Sutton Sethford might be the one person on earth who actually sees me. Not the me that I am not. Not the money. Not the company. Not all the blah, blah, blah bullshit layers and faces I have to put on every single day to hide the fact that at the heart of everything, I miss my dad, and I’m terrified of letting him down. Terrified of fucking up what he took a lifetime to build.
The fact that I think she gets it is even more terrifying.
CHAPTER 5
Sutton
Our cab ride takes about twenty minutes. They’re probably the worst twenty minutes of my life, and I feel like I’m on the verge of having a panic attack. Philippe sits beside me in the back seat. He takes up the whole thing, his knees practically jamming into his chest because the car is so small, but he doesn’t complain. Actually, he doesn’t say anything, and my regret mounts with every mile.
Why did I agree to go to his house?
Of course, we pull up to a gated neighborhood. There’s a passcode Philippe inserts, and then we’re in. The houses are all new—huge and extravagant million-dollar shacks, and by million, I mean not a single million. Most of these places probably cost four or five or more to build.
Philippe’s house is insane. It’s one of those modern things with angled roofs jutting out all over. It’s also painted a dark brown, so dark it almost looks black. There are big silver numbers on the front, at least a couple feet high. Also, it has a four-car garage. Not even kidding.
Philippe pays the cab driver with his credit card—probably the company card since he keeps the receipt and shoves it into his wallet. I follow him up to the front door, which is like twelve feet tall. It’s the biggest door I’ve ever seen. It’s dark, but the house is lit up with all sorts of lights from below the roofline. It illuminates a nicely manicured front lawn.
“It’s fake,” Philippe says when he sees me studying it.
“What is?”
“The lawn. It’s not real. It’s fake grass. I never have to mow it, and it stays green all year round.” His door doesn’t have a lock or a code on it. It has a thumbprint ID pad. Of course, it does.
“Uh, that’s really helpful when it’s covered in like five feet of snow. Or is it heated, and it melts the snow as it lands?”

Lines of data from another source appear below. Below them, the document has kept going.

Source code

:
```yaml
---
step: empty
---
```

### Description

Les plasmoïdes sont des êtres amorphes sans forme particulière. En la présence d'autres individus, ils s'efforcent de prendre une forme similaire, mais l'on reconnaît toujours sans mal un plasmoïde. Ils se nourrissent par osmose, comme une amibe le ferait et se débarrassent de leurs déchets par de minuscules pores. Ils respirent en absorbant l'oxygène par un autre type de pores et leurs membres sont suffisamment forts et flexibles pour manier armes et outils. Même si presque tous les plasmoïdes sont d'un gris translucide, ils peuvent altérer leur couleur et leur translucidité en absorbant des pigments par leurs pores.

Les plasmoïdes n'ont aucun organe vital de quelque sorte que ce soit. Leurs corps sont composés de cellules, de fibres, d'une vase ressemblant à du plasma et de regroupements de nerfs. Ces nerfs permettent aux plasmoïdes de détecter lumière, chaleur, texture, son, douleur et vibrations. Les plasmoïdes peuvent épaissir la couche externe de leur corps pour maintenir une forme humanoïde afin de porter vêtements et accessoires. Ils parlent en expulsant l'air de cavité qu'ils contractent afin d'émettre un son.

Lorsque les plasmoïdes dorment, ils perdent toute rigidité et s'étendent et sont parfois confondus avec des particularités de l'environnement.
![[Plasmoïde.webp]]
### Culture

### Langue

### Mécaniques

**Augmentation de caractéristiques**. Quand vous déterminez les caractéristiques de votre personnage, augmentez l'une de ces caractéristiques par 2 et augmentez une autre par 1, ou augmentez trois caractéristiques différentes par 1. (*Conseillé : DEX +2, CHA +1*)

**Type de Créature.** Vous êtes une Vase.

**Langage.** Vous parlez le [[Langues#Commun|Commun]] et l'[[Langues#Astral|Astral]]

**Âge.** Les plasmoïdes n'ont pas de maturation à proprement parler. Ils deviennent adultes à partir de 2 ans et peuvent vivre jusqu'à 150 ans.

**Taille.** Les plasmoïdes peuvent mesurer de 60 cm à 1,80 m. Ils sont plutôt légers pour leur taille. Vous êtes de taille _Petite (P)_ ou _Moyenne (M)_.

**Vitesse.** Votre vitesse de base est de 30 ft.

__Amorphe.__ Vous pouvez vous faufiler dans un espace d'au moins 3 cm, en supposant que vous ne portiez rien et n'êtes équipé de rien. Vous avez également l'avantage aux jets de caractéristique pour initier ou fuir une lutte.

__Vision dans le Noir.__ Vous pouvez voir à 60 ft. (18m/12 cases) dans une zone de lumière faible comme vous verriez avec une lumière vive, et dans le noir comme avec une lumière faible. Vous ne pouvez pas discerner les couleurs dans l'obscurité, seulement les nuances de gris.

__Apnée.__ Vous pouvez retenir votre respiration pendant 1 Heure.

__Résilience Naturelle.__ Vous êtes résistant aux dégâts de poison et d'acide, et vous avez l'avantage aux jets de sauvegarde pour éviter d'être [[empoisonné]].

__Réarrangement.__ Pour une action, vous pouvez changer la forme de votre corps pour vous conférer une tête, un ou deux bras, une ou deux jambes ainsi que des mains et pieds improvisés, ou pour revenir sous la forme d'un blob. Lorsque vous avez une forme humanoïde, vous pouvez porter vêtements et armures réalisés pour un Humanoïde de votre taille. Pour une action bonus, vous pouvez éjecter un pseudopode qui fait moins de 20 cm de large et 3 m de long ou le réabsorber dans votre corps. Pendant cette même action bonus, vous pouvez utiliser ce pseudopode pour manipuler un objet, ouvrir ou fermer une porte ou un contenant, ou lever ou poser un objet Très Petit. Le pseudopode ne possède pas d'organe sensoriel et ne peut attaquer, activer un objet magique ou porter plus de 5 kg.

“I never thought of that.” He pushes the huge door in, and the lights immediately come on. I’m sure he didn’t do that. There must be motion sensors or something. “It’s a good idea, though. Maybe I should invent it. The roof is heated, so the snow melts off, and the pool is heated too. Why shouldn’t the grass be?”
“You have a pool?”
“Yes. And a hot tub, a home gym, and a home theatre in the basement.”
“And in the kitchen, your oven probably takes your orders, cooks the food itself, and spits it out. And you have a robot that looks like a lady who wears a pink frilly apron to clean your house for you.”
“How did you know?” Philippe starts unbuttoning his shirt before I even have the door closed. Panic claws wildly inside of me.
“What are you doing?”
“Changing. My shirt’s soaked. It’s uncomfortable, and I probably stink. I’m embarrassed you had to share a cab home with me.”
“Yeah,” I respond sarcastically. “The poor cab driver. My nose just about dropped off along the way. Not sure how he handled it.”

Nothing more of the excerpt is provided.